La iniciativa se integra en la estrategia para atraer estudiantes internacionales y consolidar la ciudad como destino educativo. El plan contempla formación reglada, cursos de especialización y futuras modalidades semipresenciales, ampliando la oferta existente en la capital.
Sin embargo, la reacción del profesorado ha sido inmediata. Desde las escuelas oficiales de idiomas y sindicatos como Comisiones Obreras advierten del riesgo de duplicar estructuras ya consolidadas. Señalan que el sistema actual cuenta con reconocimiento europeo y que el nuevo sello podría tener un alcance limitado fuera del ámbito promocional.
También surge la comparación con el Instituto Cervantes, referencia internacional en la enseñanza del español.

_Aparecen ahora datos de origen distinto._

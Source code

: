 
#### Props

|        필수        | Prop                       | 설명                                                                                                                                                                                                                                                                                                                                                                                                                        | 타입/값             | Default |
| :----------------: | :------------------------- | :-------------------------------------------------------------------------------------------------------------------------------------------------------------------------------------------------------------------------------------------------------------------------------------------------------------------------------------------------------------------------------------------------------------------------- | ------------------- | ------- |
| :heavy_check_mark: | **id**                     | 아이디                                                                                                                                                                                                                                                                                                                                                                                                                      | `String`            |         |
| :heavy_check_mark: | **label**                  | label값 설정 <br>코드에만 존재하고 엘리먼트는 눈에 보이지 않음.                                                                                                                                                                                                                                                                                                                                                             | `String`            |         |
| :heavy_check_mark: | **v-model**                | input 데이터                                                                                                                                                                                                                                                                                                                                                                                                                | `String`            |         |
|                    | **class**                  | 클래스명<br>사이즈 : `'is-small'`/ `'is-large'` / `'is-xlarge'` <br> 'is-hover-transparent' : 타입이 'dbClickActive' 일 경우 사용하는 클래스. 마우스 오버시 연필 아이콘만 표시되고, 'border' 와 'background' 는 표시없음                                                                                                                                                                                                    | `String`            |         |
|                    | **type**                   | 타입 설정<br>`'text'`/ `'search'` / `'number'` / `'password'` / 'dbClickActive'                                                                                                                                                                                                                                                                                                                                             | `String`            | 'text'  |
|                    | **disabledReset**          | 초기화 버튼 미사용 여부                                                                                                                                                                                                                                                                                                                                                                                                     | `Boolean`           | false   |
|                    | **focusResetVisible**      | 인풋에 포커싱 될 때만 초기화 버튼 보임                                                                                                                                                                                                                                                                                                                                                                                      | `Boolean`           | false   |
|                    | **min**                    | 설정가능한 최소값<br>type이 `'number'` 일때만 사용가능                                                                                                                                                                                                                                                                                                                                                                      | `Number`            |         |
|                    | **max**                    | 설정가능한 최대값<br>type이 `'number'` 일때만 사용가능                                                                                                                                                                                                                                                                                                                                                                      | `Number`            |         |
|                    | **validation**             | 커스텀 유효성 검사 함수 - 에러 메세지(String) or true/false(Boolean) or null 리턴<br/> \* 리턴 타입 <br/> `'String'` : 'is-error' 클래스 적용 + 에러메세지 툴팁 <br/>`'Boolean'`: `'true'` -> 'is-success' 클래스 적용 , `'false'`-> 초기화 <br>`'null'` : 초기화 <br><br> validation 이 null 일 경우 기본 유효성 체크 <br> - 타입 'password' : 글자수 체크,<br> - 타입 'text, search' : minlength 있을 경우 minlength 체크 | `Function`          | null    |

Parte del sector considera que el reto no pasa por crear nuevas certificaciones, sino por mejorar recursos, ampliar plantillas y reforzar la oferta existente en los centros.
Mientras tanto, la demanda de clases de español sigue creciendo en Madrid, especialmente entre población internacional. El debate se centra ahora en cómo responder a esa demanda sin generar más complejidad en el sistema educativo.
Madrid apuesta por el español como motor económico y cultural. Pero el éxito del nuevo modelo dependerá de si logra complementar —y no sustituir— a las estructuras ya existentes, evitando tensiones en un sector clave para la integración y la proyección internacional.